Weston Price Dietary Recommendations

Synopsis and Review

Roasted pork chops with salad
Low-Carb Diets. Claudia Totir / Getty Images

The Weston Price Foundation has dietary guidelines which are not very concerned with carbohydrate content but generally end up being lower in carbohydrate than most diet recommendation. The actual carb content is going to vary according to individual food choices. There is definitely overlap between the Weston A. Price dietary recommendations, reduced-carb diets and also (perhaps especially) Paleo diets.

Weston A. Price was an American dentist in the first part of the 20th century who traveled all over the world examining groups of isolated people, taking note of their dental and physical health, analyzing their diets, and doing follow-up research on nutrition. He came to the conclusion that the nutrient-dense diets of these people contained vital clues for dental and physical health, and reported his findings in the book Nutrition and Physical Degeneration. The Weston A. Price Foundation was formed in 1999 by Sally Fallon Morell and Dr. Mary Enig to disseminate his ideas about health and nutrition.
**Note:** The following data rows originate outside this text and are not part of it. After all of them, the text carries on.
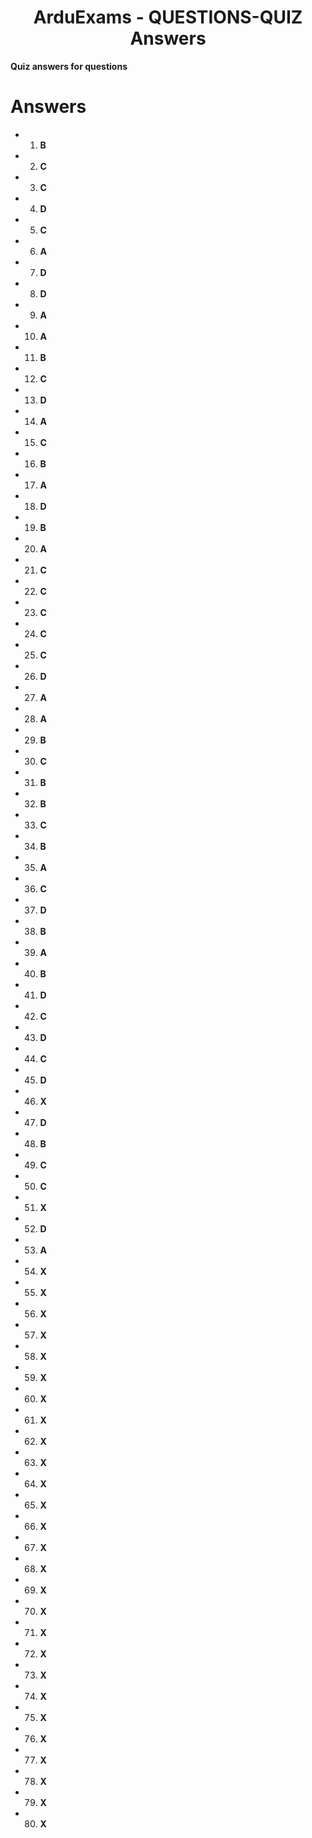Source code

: <h1 align="center">ArduExams - QUESTIONS-QUIZ Answers</h1>

**Quiz answers for questions**

# Answers

- 01. **B**
- 02. **C**
- 03. **C**
- 04. **D**
- 05. **C**
- 06. **A**
- 07. **D**
- 08. **D**
- 09. **A**
- 10. **A**
- 11. **B**
- 12. **C**
- 13. **D**
- 14. **A**
- 15. **C**
- 16. **B**
- 17. **A**
- 18. **D**
- 19. **B**
- 20. **A**
- 21. **C**
- 22. **C**
- 23. **C**
- 24. **C**
- 25. **C**
- 26. **D**
- 27. **A**
- 28. **A**
- 29. **B**
- 30. **C**
- 31. **B**
- 32. **B**
- 33. **C**
- 34. **B**
- 35. **A**
- 36. **C**
- 37. **D**
- 38. **B**
- 39. **A**
- 40. **B**
- 41. **D**
- 42. **C**
- 43. **D**
- 44. **C**
- 45. **D**
- 46. **X**
- 47. **D**
- 48. **B**
- 49. **C**
- 50. **C**
- 51. **X**
- 52. **D**
- 53. **A**
- 54. **X**
- 55. **X**
- 56. **X**
- 57. **X**
- 58. **X**
- 59. **X**
- 60. **X**
- 61. **X**
- 62. **X**
- 63. **X**
- 64. **X**
- 65. **X**
- 66. **X**
- 67. **X**
- 68. **X**
- 69. **X**
- 70. **X**
- 71. **X**
- 72. **X**
- 73. **X**
- 74. **X**
- 75. **X**
- 76. **X**
- 77. **X**
- 78. **X**
- 79. **X**
- 80. **X**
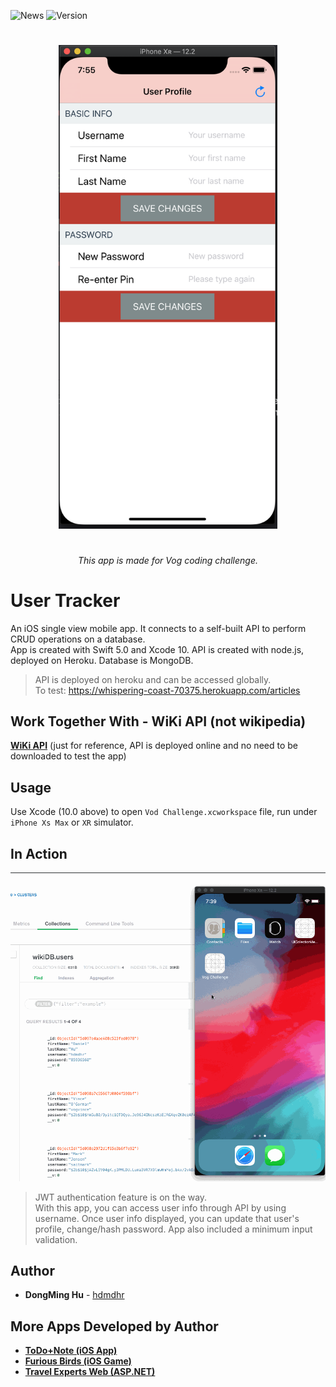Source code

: ![News](https://img.shields.io/badge/News-1-brightgreen.svg?style=for-the-badge)
![Version](https://img.shields.io/badge/VERSION-1.0.1-brightgreen.svg?style=for-the-badge)
<h1></h1>

<p align="center">
<img src="images/overview.png" width="350" />
</p>

<h1></h1>
<h6 align="center"> This app is made for Vog coding challenge. </h6>

<h1></h1>

# User Tracker
An iOS single view mobile app. It connects to a self-built API to perform CRUD operations on a database. <br>
App is created with Swift 5.0 and Xcode 10.
API is created with node.js, deployed on Heroku.
Database is MongoDB.

> API is deployed on heroku and can be accessed globally. <br>
> To test: https://whispering-coast-70375.herokuapp.com/articles

## Work Together With - WiKi API (not wikipedia)
[**WiKi API**](https://github.com/hdmdhr/WiKi-RESTful-API) (just for reference, API is deployed online and no need to be downloaded to test the app)

## Usage
Use Xcode (10.0 above) to open `Vod Challenge.xcworkspace` file, run under `iPhone Xs Max` or `XR` simulator.
<br>
## In Action
<img src="images/vog-iOS.gif" width="700"> <br>
> JWT authentication feature is on the way. <br>
> With this app, you can access user info through API by using username. Once user info displayed, you can update that user's profile, change/hash password. App also included a minimum input validation.

## Author
* **DongMing Hu** - [hdmdhr](https://github.com/hdmdhr)

## More Apps Developed by Author
* [**ToDo+Note (iOS App)**](https://github.com/hdmdhr/ToDo-Note)
* [**Furious Birds (iOS Game)**](https://github.com/hdmdhr/Furious-Birds)
* [**Travel Experts Web (ASP.NET)**](https://github.com/hdmdhr/Travel-Agency-Web-App)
Here are some of the dietary recommendations of the Weston Price organization. For more information, visit their Web site:

Eat whole, unprocessed foods, ideally organic - Eat lots of organic vegetables and fruits. Animal products should be from animals eating "what the animal was meant to eat" -- e.g. meat and dairy from grass-fed cattle, sheep, etc, wild fish, shellfish from unpolluted waters, eggs from pastured hens, etc.

Eat the whole animal - They point out that in earlier times (and not all that long ago!) people ate the organs, feet, and all of the animals, which contain nutrients that are more difficult to get when we eat, for example boneless, skinless chicken breast. Stocks and soups made from bones are very much encouraged.

Eat full-fat dairy, preferably raw and/or fermented (e.g. yogurt or kefir). Animal fats are actively encouraged.

Cod liver oil is highly recommended.

Eat fermented vegetables and fruits such as sauerkraut, kimchi, and pickles (it actually turns out almost anything can be fermented and turned into condiments such as chutneys) and drink fermented drinks such as kombucha.

If seeds, grains, legumes, or nuts are eaten, they should be soaked or sprouted to reduce antinutrients such as phytic acid.

Oils should be limited to "traditional oils" such as olive, coconut, palm, and small amounts of sesame and flax. Specifically to be avoided are soy, corn, safflower, canola, or cottonseed oils, and any oil heated to a high temperature during processing.

Also avoid: refined carbohydrates, processed foods, hydrogenated or partially hydrogenated oils, added sugars, protein powders, powdered milk, processed meats (e.g. luncheon meats), unprepared nuts and grains, artificial sweeteners, and other additives.

Other points: Vitamins A, D, and K2 are often found together in the recommended animal foods (e.g. cod liver oil) and work synergistically together. Weston Price talked a great deal about "Activator X", which he believed was in these foods.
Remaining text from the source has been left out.